The report comes as business leaders, politicians and billionaires meet face-to-face this week in Davos, Switzerland, for the first time in two years.
Political leaders on Capitol Hill, including President Joe Biden, have put forward their own proposals to make the wealthy pay more.
“Right now, the average billionaire — there are about 790 of them or so in America — has a federal tax rate of 8%,” Biden tweeted on Sunday.
“No billionaire should be paying a lower tax rate than a teacher, a firefighter, an electrician or a police officer,” he said.
There are two main ways policy makers can “tax the rich,” according to Howard Gleckman, senior fellow at the Urban-Brookings Tax Policy Center.
That includes either taxing the income or taxing the wealth of rich people.
“Generally, what we do in the U.S. is we tax income,” Gleckman said. “We don’t really tax wealth.”
That could change, based on some proposals that have been put forward. One key idea that has received attention is taxing unrealized capital gains, or the value of assets that have not yet been sold.
This may be tricky with privately held businesses, particularly when it comes to determining a value both the IRS and owners can agree on. Consequently, one idea from Sen. Ron Wyden, D-Ore., calls for applying this tax annually to just publicly-traded assets. Other non-traded assets would instead be taxed when they are sold.
This approach could become complicated for taxpayers if the value of their assets declines, and they have to reconcile the taxes they have already paid.
Another approach would be to get rid of a mechanism that allows people to avoid paying taxes on the increases in the value of assets over their lifetimes, formally known as a step-up in basis at death.
For example, suppose you buy a stock for $10, and then it is worth $100 when you die.

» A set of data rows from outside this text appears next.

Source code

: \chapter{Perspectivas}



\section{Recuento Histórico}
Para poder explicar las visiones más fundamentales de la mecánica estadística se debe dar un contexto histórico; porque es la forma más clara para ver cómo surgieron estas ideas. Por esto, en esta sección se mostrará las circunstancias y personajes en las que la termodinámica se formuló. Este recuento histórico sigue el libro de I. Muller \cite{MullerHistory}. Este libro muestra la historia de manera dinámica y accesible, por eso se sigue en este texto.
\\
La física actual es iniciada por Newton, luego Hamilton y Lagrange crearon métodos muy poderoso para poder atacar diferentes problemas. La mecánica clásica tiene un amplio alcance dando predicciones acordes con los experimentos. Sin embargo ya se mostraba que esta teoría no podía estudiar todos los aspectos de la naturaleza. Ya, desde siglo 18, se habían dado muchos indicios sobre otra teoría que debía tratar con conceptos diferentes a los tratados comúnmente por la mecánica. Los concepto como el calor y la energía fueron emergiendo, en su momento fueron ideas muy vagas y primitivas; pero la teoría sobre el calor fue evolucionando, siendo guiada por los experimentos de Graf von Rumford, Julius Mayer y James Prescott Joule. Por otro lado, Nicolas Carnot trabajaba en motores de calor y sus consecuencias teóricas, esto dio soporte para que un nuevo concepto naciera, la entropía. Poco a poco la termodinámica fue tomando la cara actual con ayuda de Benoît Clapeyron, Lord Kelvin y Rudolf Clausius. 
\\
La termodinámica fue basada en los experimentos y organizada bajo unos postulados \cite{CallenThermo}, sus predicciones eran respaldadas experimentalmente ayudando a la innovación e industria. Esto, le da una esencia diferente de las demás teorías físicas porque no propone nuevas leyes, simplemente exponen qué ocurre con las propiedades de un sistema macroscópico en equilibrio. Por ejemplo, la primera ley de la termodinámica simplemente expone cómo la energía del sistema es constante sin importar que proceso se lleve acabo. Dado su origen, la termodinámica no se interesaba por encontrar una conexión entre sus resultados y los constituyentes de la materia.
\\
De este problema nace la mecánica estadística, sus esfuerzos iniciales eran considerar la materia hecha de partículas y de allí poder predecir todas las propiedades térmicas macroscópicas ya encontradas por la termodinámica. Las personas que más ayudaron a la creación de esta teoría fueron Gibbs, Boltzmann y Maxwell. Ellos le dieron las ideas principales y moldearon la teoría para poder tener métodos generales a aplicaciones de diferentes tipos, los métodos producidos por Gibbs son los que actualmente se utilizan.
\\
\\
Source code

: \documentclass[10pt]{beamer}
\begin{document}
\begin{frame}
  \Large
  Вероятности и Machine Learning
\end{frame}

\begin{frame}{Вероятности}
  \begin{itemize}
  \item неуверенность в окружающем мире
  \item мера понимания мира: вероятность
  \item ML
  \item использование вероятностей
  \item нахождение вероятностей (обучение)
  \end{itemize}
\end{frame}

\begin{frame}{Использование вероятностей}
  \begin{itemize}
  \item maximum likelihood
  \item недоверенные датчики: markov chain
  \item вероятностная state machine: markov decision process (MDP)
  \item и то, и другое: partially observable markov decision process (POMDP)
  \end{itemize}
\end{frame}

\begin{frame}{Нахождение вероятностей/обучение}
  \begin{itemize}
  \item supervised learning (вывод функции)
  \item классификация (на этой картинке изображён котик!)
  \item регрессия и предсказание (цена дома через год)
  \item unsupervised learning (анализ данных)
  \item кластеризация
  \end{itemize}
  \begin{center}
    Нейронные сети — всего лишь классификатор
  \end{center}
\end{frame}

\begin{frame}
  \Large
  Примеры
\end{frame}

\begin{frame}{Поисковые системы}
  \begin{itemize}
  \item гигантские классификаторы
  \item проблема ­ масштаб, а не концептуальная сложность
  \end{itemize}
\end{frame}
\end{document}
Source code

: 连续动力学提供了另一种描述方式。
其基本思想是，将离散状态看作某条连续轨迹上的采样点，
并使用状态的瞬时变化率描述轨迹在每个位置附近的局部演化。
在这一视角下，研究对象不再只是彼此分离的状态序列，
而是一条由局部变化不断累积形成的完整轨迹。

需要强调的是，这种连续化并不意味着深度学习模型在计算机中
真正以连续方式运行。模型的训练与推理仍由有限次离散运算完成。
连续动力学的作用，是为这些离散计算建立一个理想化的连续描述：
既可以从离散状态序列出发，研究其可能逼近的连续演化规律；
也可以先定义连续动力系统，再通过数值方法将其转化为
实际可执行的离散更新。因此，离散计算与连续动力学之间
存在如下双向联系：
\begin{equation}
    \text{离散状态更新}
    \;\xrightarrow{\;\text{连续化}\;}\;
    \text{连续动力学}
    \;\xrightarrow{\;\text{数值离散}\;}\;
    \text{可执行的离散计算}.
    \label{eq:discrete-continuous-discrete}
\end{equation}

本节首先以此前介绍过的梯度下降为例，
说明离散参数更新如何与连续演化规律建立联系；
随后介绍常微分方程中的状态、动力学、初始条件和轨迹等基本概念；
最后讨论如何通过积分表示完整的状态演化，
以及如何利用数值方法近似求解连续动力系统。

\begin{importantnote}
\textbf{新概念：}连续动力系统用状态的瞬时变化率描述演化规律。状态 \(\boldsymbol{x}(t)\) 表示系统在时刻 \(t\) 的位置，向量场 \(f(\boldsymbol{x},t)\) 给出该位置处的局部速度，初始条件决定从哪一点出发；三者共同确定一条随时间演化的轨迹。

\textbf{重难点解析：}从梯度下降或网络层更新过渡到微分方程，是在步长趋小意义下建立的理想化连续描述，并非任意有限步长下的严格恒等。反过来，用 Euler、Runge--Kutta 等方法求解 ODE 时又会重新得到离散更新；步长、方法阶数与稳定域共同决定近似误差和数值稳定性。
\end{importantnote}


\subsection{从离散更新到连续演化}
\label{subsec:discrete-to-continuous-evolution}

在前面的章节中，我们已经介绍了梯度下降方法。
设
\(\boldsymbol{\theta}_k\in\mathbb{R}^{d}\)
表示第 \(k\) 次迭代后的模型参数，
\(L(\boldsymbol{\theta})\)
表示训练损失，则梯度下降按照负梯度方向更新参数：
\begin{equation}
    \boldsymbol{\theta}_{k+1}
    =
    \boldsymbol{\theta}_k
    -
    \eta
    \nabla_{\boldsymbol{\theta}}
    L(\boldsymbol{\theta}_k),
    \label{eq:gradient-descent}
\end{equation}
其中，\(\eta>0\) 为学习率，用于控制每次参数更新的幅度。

When your heirs receive the stock, their basis will be $100, based on current rules. Consequently, they will not be taxed on the $90 increase in value that happened during your lifetime.
That could be changed so that heirs will owe taxes on any gains since the original cost basis, or the $10 at which you originally purchased the stock.
However, one key disadvantage to this change is it would take a long time for the government to raise revenue, since it requires the stock owner to die and for their heir to sell it. “That can take decades,” Gleckman said.
With any of the proposals, the government will have to strike a balance between generating money and trying to limit the administrative challenges any implemented changes require.
Most Americans will never have to worry about paying these taxes, even if they have $5 million or $10 million in assets.
“This is really for people with extreme wealth,” Gleckman said.